[Collected data]
"""
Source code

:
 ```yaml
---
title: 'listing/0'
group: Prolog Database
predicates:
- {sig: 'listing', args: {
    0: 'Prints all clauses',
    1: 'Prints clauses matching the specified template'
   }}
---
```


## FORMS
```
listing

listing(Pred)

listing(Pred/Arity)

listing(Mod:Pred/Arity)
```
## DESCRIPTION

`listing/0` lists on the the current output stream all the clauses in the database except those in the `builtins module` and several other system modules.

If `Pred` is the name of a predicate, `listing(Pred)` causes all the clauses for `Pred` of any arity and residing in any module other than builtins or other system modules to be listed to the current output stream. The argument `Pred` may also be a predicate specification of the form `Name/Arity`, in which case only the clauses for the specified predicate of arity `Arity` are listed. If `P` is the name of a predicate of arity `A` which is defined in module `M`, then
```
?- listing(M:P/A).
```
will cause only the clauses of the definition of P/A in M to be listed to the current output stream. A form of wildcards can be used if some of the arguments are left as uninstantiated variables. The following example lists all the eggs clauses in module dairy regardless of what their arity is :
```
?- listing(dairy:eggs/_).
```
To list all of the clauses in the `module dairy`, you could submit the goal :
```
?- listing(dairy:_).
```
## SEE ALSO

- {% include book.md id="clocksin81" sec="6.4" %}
"""
▸ What needs to be done
When the word "dairy" shows up in a line of the entries, report that line.

▸ Output below
will cause only the clauses of the definition of P/A in M to be listed to the current output stream. A form of wildcards can be used if some of the arguments are left as uninstantiated variables. The following example lists all the eggs clauses in module dairy regardless of what their arity is :
?- listing(dairy:eggs/_).
To list all of the clauses in the `module dairy`, you could submit the goal :
?- listing(dairy:_).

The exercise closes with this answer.